Basically, fifo_len is off by one, one too large and that causes the RX FIFO
overflow error. The loop above breaks when the written fifo value does not
match the read one, which means that the last correct one is at step fifo - 1.

I realized that by tracing the transfers RX first, then TX in
dw_spi_transfer_handler().I did not see anything wrong with tx_max() and
rx_max(), all the numbers always added up correctly either up to transfer len
or to fifo_len, as they should. It looked all good. But then I realized that RX
FIFO errors would trigger 100% of the time for:
1) transfers larger than fifo size (32 in my case)
2) FIFO slots used for TX + RX adding up to 32
After some tweaking, found the above.
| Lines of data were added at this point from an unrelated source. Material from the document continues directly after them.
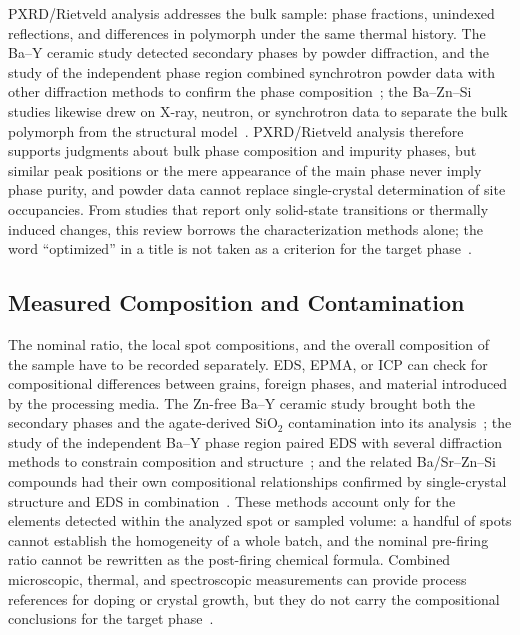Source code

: PXRD\slash Rietveld analysis addresses the bulk sample: phase fractions, unindexed reflections, and differences in polymorph under the same thermal history. The Ba--Y ceramic study detected secondary phases by powder diffraction, and the study of the independent phase region combined synchrotron powder data with other diffraction methods to confirm the phase composition~\cite{yamane2024microstructure,gulay2024navigation}; the Ba--Zn--Si studies likewise drew on X-ray, neutron, or synchrotron data to separate the bulk polymorph from the structural model~\cite{lin1999phase,zou2021crystal}. PXRD\slash Rietveld analysis therefore supports judgments about bulk phase composition and impurity phases, but similar peak positions or the mere appearance of the main phase never imply phase purity, and powder data cannot replace single-crystal determination of site occupancies. From studies that report only solid-state transitions or thermally induced changes, this review borrows the characterization methods alone; the word ``optimized'' in a title is not taken as a criterion for the target phase~\cite{kerstan2012thermal,cai2024optimized}.

\subsection{Measured Composition and Contamination}

The nominal ratio, the local spot compositions, and the overall composition of the sample have to be recorded separately. EDS, EPMA, or ICP can check for compositional differences between grains, foreign phases, and material introduced by the processing media. The Zn-free Ba--Y ceramic study brought both the secondary phases and the agate-derived $\mathrm{SiO_2}$ contamination into its analysis~\cite{yamane2024microstructure}; the study of the independent Ba--Y phase region paired EDS with several diffraction methods to constrain composition and structure~\cite{gulay2024navigation}; and the related Ba\slash Sr--Zn--Si compounds had their own compositional relationships confirmed by single-crystal structure and EDS in combination~\cite{thieme2015ba1}. These methods account only for the elements detected within the analyzed spot or sampled volume: a handful of spots cannot establish the homogeneity of a whole batch, and the nominal pre-firing ratio cannot be rewritten as the post-firing chemical formula. Combined microscopic, thermal, and spectroscopic measurements can provide process references for doping or crystal growth, but they do not carry the compositional conclusions for the target phase~\cite{tejas2024structural,pang2005study}.

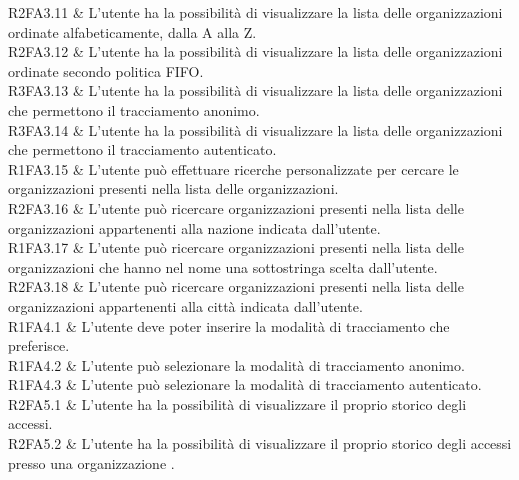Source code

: R2FA3.11 & L’utente ha la possibilità di visualizzare la lista delle organizzazioni ordinate alfabeticamente, dalla A alla Z. \\

R2FA3.12 & L’utente ha la possibilità di visualizzare la lista delle organizzazioni ordinate secondo politica FIFO. \\

R3FA3.13 & L’utente ha la possibilità di visualizzare la lista delle organizzazioni che permettono il tracciamento anonimo.\\

R3FA3.14 & L’utente ha la possibilità di visualizzare la lista delle organizzazioni che permettono il tracciamento autenticato. \\

R1FA3.15 & L’utente può effettuare ricerche personalizzate per cercare le organizzazioni presenti nella lista delle organizzazioni. \\

R2FA3.16 & L’utente può ricercare organizzazioni presenti nella lista delle organizzazioni appartenenti alla nazione indicata dall’utente.\\

R1FA3.17 & L’utente può ricercare organizzazioni presenti nella lista delle organizzazioni che hanno nel nome una sottostringa scelta dall'utente. \\

R2FA3.18 & L’utente può ricercare organizzazioni presenti nella lista delle organizzazioni appartenenti alla città indicata dall’utente. \\

R1FA4.1 & L’utente deve poter inserire la modalità di tracciamento che preferisce.\\

R1FA4.2 & L’utente può selezionare la modalità di tracciamento anonimo.\\

R1FA4.3 & L’utente può selezionare la modalità di tracciamento autenticato.\\

R2FA5.1 & L’utente ha la possibilità di visualizzare il proprio storico degli accessi. \\

R2FA5.2 & L’utente ha la possibilità di visualizzare il proprio storico degli accessi presso una organizzazione . \\

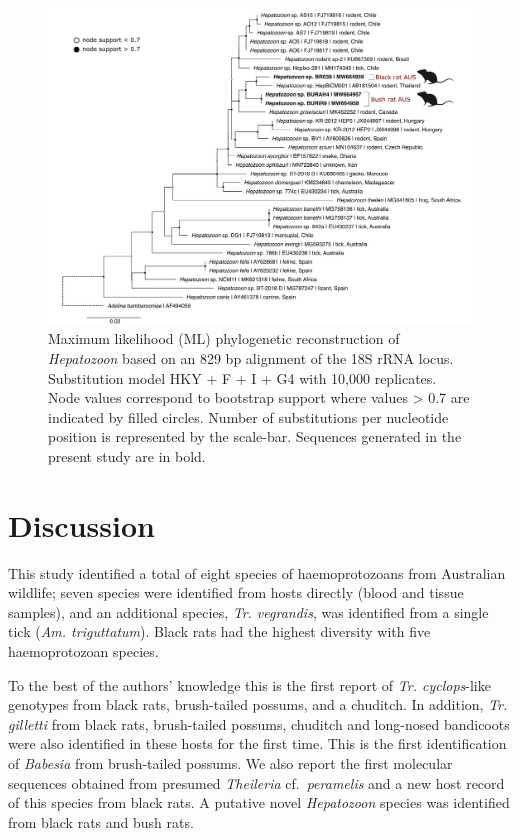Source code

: \documentclass[a4paper, nobind]{templates/ociamthesis}
\begin{document}
\begin{figure}
\includegraphics[width=0.95\linewidth]{figures/ms-figs/Ch4-hepattree} \caption[Phylogeny of \textit{Hepatozoon} species.]{Maximum likelihood (ML) phylogenetic reconstruction of \textit{Hepatozoon} based on an 829 bp alignment of the 18S rRNA locus. Substitution model HKY + F + I + G4 with 10,000 replicates. Node values correspond to bootstrap support where values > 0.7 are indicated by filled circles. Number of substitutions per nucleotide position is represented by the scale-bar. Sequences generated in the present study are in bold.}\label{fig:F4hepattree}
\end{figure}

\hypertarget{discussion-1}{%
\section{Discussion}\label{discussion-1}}

This study identified a total of eight species of haemoprotozoans from Australian wildlife; seven species were identified from hosts directly (blood and tissue samples), and an additional species, \emph{Tr. vegrandis}, was identified from a single tick (\emph{Am. triguttatum}). Black rats had the highest diversity with five haemoprotozoan species.

To the best of the authors' knowledge this is the first report of \emph{Tr. cyclops}-like genotypes from black rats, brush-tailed possums, and a chuditch.
In addition, \emph{Tr. gilletti} from black rats, brush-tailed possums, chuditch and long-nosed bandicoots were also identified in these hosts for the first time. This is the first identification of \emph{Babesia} from brush-tailed possums. We also report the first molecular sequences obtained from presumed \emph{Theileria} cf.~\emph{peramelis} and a new host record of this species from black rats. A putative novel \emph{Hepatozoon} species was identified from black rats and bush rats.
\end{document}
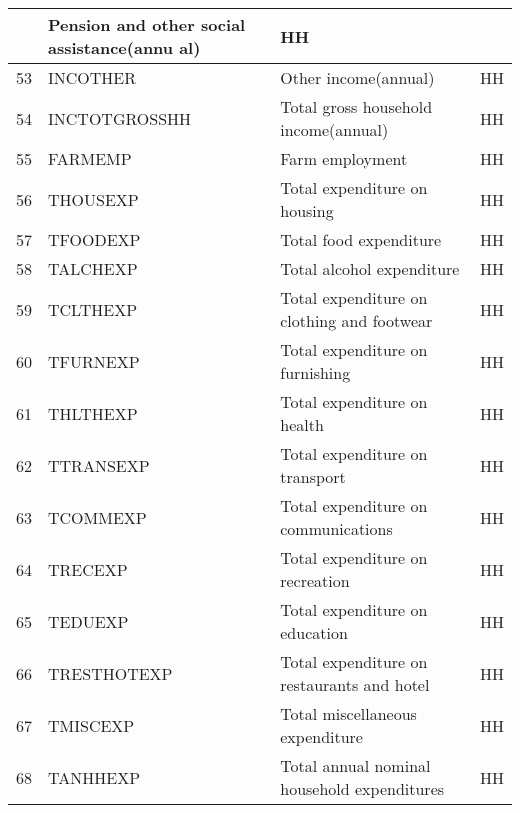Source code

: \documentclass[letterpaper,10pt,english]{sphinxmanual}
\begin{document}
\begin{savenotes}
\begin{longtable}{|l|l|l|l|}
&
Pension and
other social
assistance(annu
al)
&
HH
\\
\hline
53
&
INCOTHER
&
Other
income(annual)
&
HH
\\
\hline
54
&
INCTOTGROSSHH
&
Total gross
household
income(annual)
&
HH
\\
\hline
55
&
FARMEMP
&
Farm employment
&
HH
\\
\hline
56
&
THOUSEXP
&
Total
expenditure on
housing
&
HH
\\
\hline
57
&
TFOODEXP
&
Total food
expenditure
&
HH
\\
\hline
58
&
TALCHEXP
&
Total alcohol
expenditure
&
HH
\\
\hline
59
&
TCLTHEXP
&
Total
expenditure on
clothing and
footwear
&
HH
\\
\hline
60
&
TFURNEXP
&
Total
expenditure on
furnishing
&
HH
\\
\hline
61
&
THLTHEXP
&
Total
expenditure on
health
&
HH
\\
\hline
62
&
TTRANSEXP
&
Total
expenditure on
transport
&
HH
\\
\hline
63
&
TCOMMEXP
&
Total
expenditure on
communications
&
HH
\\
\hline
64
&
TRECEXP
&
Total
expenditure on
recreation
&
HH
\\
\hline
65
&
TEDUEXP
&
Total
expenditure on
education
&
HH
\\
\hline
66
&
TRESTHOTEXP
&
Total
expenditure on
restaurants and
hotel
&
HH
\\
\hline
67
&
TMISCEXP
&
Total
miscellaneous
expenditure
&
HH
\\
\hline
68
&
TANHHEXP
&
Total annual
nominal
household
expenditures
&
HH
\\
\hline
\end{longtable}\sphinxatlongtableend\end{savenotes}


\section{ }
\label{\detokenize{appendices:appendix-b-example-of-blanket-agreement-for-suf}}
\end{document}
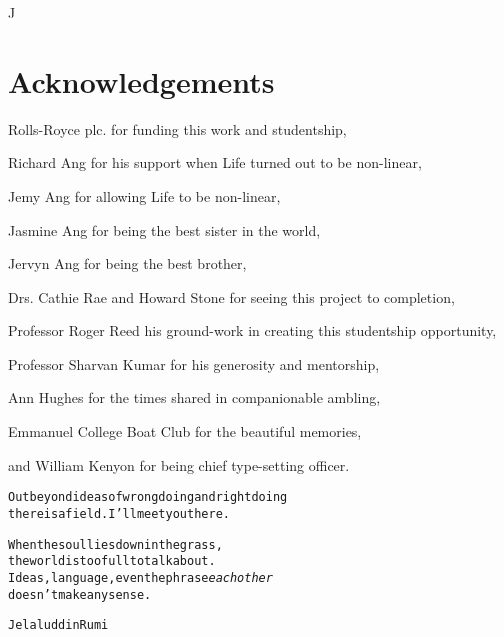 \documentclass[11pt,twoside,a4paper,openright]{report}
\begin{document}
\clearpage
\clearpage

J%




\section*{Acknowledgements}
\hspace{6mm}Rolls-Royce plc. for funding this work and studentship,

Richard Ang for his support when Life turned out to be non-linear,

Jemy Ang for allowing Life to be non-linear,

Jasmine Ang for being the best sister in the world,

Jervyn Ang for being the best brother,

Drs. Cathie Rae and Howard Stone for seeing this project to completion,

Professor Roger Reed his ground-work in creating this studentship opportunity,

Professor Sharvan Kumar for his generosity and mentorship,

Ann Hughes for the times shared in companionable ambling,

Emmanuel College Boat Club for the beautiful memories, 

and William Kenyon for being chief type-setting officer.

\cleardoublepage
{}
\begin{alltt}
\quotewriting
\hspace{3cm}Out beyond ideas of wrongdoing and rightdoing
\hspace{3cm}there is a field.  I'll meet you there.

\hspace{3cm}When the soul lies down in the grass,
\hspace{3cm}the world is too full to talk about.
\hspace{3cm}Ideas, language, even the phrase \textit{each other}
\hspace{3cm}doesn't make any sense.



\hspace{13cm} Jelaluddin Rumi

\end{alltt}
\cleardoublepage
\end{document}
Since that bug should be affecting all
dw-apb spi devices, not sure why it does not manifest itself more often.

With the above fix, the SD card is now running flawlessly at 1.2MB/s with
maximum SPI frequency, zero errors no matter how hard I hit it with traffic.

Dropping all other patches (except 32-bits CR0 support that is still needed).
The MOSI line drive patch does not seem to be necessary after all. My guess is
that it was the fact that sometimes one more byte than necessary was being sent
due to fifo len being of by one. With that fixed, there is never any "0" byte
transmitted, so no need to set the value of txw to "0xffff".

Will send proper patches tomorrow, only 2 :)

-- 
Damien Le Moal
Western Digital